== Segment start ==
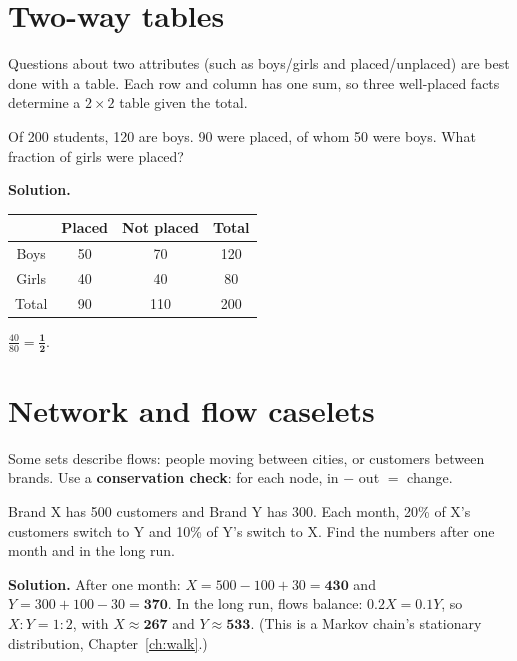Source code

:\documentclass[11pt,a4paper,openany]{report}
\begin{document}
\section{Two-way tables}
Questions about two attributes (such as boys/girls and placed/unplaced) are best done with a table. Each row and column has one sum, so three well-placed facts determine a $2\times2$ table given the total.

\begin{example}
Of 200 students, 120 are boys. 90 were placed, of whom 50 were boys. What fraction of girls were placed?

\textbf{Solution.}
\begin{center}\small
\begin{tabular}{c|cc|c}
& Placed & Not placed & Total\\\hline
Boys & 50 & 70 & 120\\
Girls & 40 & 40 & 80\\\hline
Total & 90 & 110 & 200
\end{tabular}
\end{center}
$\frac{40}{80}=\mathbf{\frac12}$.
\end{example}

\section{Network and flow caselets}
Some sets describe flows: people moving between cities, or customers between brands. Use a \textbf{conservation check}: for each node, in $-$ out $=$ change.

\begin{example}
Brand X has 500 customers and Brand Y has 300. Each month, 20\% of X's customers switch to Y and 10\% of Y's switch to X. Find the numbers after one month and in the long run.

\textbf{Solution.} After one month: $X=500-100+30=\mathbf{430}$ and $Y=300+100-30=\mathbf{370}$. In the long run, flows balance: $0.2X=0.1Y$, so $X:Y=1:2$, with $X\approx\mathbf{267}$ and $Y\approx\mathbf{533}$. (This is a Markov chain's stationary distribution, Chapter~\ref{ch:walk}.)
\end{example}
\end{document}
== Segment end ==
* Problem details *
Please write out every entry exactly, but skip the pictures.

* Result for this task *
Source code

:\documentclass[11pt,a4paper,openany]{report}
\begin{document}
\section{Two-way tables}
Questions about two attributes (such as boys/girls and placed/unplaced) are best done with a table. Each row and column has one sum, so three well-placed facts determine a $2\times2$ table given the total.

\begin{example}
Of 200 students, 120 are boys. 90 were placed, of whom 50 were boys. What fraction of girls were placed?

\textbf{Solution.}
\begin{center}\small
\begin{tabular}{c|cc|c}
& Placed & Not placed & Total\\\hline
Boys & 50 & 70 & 120\\
Girls & 40 & 40 & 80\\\hline
Total & 90 & 110 & 200
\end{tabular}
\end{center}
$\frac{40}{80}=\mathbf{\frac12}$.
\end{example}

\section{Network and flow caselets}
Some sets describe flows: people moving between cities, or customers between brands. Use a \textbf{conservation check}: for each node, in $-$ out $=$ change.

\begin{example}
Brand X has 500 customers and Brand Y has 300. Each month, 20\% of X's customers switch to Y and 10\% of Y's switch to X. Find the numbers after one month and in the long run.

\textbf{Solution.} After one month: $X=500-100+30=\mathbf{430}$ and $Y=300+100-30=\mathbf{370}$. In the long run, flows balance: $0.2X=0.1Y$, so $X:Y=1:2$, with $X\approx\mathbf{267}$ and $Y\approx\mathbf{533}$. (This is a Markov chain's stationary distribution, Chapter~\ref{ch:walk}.)
\end{example}
\end{document}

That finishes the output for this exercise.